# [Task details]
Search term "texttt": copy each line of the records that contains it.

(Records from a data collection)
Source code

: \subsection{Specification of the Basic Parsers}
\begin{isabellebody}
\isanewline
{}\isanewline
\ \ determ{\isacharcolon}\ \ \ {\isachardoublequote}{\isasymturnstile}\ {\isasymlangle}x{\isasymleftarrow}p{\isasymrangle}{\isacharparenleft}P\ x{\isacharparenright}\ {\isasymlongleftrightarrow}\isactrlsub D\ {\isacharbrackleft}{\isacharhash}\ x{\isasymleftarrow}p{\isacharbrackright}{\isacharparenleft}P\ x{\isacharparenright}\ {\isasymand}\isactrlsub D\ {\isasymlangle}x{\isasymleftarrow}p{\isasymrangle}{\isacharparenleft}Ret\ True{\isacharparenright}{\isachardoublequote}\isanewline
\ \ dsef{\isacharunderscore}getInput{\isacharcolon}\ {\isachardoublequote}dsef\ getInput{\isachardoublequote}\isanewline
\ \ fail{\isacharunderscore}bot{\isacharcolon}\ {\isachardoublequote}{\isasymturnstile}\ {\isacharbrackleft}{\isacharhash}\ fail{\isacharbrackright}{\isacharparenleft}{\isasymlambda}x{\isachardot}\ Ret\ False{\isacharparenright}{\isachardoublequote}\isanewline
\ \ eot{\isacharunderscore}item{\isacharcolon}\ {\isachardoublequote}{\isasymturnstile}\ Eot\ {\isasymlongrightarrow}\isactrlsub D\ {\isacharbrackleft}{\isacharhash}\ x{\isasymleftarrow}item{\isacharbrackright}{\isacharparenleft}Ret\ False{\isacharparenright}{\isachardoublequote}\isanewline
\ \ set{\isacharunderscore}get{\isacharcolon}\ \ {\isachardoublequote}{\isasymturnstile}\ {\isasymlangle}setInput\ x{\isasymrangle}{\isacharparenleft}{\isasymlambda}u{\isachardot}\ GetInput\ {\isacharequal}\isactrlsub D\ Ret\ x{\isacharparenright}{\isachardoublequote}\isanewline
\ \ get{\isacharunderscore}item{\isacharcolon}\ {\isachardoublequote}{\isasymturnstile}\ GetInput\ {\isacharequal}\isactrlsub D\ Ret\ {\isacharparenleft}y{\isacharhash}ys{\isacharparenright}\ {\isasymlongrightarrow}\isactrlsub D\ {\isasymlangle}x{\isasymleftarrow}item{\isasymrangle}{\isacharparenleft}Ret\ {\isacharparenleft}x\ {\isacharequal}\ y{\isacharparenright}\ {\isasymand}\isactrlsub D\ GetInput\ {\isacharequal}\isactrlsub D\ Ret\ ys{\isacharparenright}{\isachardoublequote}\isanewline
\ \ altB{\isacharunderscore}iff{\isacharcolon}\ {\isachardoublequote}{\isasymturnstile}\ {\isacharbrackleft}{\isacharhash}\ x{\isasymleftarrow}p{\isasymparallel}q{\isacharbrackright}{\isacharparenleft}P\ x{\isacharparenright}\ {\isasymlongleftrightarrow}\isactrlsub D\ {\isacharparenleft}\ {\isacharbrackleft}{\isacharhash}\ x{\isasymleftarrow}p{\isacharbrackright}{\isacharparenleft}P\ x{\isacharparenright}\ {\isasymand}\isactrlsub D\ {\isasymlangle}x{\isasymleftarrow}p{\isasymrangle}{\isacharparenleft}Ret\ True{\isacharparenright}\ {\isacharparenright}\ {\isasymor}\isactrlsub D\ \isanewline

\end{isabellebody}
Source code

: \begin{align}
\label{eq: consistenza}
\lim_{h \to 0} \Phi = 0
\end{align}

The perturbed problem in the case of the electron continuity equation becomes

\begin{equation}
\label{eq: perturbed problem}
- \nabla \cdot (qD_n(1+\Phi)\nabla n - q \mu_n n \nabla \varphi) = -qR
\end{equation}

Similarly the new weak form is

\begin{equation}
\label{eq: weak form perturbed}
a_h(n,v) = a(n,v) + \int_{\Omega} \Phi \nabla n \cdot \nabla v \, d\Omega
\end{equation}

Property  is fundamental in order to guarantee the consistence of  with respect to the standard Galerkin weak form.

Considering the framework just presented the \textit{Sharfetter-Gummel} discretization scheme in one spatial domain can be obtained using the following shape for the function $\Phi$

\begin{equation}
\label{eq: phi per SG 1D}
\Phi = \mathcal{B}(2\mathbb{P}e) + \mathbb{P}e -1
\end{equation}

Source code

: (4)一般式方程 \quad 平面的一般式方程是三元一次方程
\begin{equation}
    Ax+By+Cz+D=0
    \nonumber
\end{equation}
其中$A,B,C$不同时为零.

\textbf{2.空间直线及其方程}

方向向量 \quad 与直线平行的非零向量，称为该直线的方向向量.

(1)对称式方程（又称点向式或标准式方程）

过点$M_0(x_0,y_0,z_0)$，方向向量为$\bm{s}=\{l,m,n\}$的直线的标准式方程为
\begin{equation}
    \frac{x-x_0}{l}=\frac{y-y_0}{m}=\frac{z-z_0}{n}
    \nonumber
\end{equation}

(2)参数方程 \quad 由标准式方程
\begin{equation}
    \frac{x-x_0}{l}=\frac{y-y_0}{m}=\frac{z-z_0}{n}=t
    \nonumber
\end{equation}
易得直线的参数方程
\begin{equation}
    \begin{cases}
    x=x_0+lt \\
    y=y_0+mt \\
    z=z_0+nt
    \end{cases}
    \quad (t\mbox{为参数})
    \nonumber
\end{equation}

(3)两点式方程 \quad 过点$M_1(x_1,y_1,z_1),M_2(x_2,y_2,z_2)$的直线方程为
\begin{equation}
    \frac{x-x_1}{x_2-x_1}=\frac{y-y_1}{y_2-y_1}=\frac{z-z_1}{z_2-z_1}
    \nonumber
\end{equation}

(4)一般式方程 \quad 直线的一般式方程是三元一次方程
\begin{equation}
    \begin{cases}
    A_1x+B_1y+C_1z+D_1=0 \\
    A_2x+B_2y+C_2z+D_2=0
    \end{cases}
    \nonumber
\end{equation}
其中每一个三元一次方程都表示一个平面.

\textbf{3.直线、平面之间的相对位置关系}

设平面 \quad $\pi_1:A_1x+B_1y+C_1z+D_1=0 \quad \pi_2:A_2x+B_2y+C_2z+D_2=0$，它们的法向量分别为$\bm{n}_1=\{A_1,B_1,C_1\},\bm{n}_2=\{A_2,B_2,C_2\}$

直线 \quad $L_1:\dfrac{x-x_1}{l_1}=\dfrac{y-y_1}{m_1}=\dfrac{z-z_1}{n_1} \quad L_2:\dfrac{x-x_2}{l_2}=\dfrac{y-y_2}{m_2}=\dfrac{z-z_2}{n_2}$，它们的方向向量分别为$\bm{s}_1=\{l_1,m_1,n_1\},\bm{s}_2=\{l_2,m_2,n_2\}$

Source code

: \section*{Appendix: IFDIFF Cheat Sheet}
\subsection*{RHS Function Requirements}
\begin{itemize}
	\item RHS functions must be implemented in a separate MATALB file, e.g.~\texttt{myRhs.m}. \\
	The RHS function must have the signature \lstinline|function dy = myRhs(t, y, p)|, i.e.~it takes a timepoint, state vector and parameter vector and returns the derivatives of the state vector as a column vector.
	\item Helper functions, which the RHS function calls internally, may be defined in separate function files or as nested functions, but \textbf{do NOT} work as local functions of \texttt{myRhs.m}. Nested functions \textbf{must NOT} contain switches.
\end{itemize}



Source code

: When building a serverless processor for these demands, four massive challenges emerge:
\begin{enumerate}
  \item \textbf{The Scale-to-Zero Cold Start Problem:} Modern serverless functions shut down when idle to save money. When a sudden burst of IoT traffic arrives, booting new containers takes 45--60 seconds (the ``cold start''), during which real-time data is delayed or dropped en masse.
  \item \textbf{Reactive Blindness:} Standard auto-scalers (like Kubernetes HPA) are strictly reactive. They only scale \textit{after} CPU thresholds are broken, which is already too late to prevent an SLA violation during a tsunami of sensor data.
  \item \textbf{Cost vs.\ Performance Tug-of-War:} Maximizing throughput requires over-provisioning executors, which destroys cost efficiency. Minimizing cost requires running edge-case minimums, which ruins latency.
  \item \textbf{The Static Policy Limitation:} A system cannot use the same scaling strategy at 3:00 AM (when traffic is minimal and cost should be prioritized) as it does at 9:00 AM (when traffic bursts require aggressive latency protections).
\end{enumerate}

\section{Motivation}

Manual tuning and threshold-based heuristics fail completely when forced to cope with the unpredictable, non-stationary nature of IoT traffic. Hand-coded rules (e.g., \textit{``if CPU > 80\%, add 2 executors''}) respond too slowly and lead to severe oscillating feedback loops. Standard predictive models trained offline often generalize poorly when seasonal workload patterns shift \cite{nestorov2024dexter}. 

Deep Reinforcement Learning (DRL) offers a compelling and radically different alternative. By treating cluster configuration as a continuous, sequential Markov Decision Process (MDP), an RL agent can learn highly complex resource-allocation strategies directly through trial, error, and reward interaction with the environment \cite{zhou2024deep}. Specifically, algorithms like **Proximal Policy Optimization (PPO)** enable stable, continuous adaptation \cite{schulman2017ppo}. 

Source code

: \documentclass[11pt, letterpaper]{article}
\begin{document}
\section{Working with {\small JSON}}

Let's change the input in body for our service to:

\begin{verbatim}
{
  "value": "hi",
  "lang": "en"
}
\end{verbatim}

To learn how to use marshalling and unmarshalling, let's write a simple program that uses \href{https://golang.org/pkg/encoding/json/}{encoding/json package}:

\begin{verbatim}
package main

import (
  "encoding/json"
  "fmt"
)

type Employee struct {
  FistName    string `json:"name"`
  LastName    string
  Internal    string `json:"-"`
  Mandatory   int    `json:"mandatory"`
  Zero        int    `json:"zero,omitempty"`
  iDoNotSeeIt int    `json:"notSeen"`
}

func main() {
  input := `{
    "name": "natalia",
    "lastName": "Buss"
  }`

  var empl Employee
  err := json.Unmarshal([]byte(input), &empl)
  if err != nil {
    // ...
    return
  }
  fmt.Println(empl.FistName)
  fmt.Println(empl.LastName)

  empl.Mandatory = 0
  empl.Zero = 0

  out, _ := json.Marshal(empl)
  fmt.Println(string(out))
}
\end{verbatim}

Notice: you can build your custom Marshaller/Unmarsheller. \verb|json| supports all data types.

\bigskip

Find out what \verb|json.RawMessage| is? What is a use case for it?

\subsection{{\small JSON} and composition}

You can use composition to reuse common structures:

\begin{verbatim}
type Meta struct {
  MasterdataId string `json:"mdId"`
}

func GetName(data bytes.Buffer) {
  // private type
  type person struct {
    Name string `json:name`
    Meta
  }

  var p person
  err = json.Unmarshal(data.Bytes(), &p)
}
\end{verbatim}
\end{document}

# [Task solution]
	\item RHS functions must be implemented in a separate MATALB file, e.g.~\texttt{myRhs.m}. \\
	\item Helper functions, which the RHS function calls internally, may be defined in separate function files or as nested functions, but \textbf{do NOT} work as local functions of \texttt{myRhs.m}. Nested functions \textbf{must NOT} contain switches.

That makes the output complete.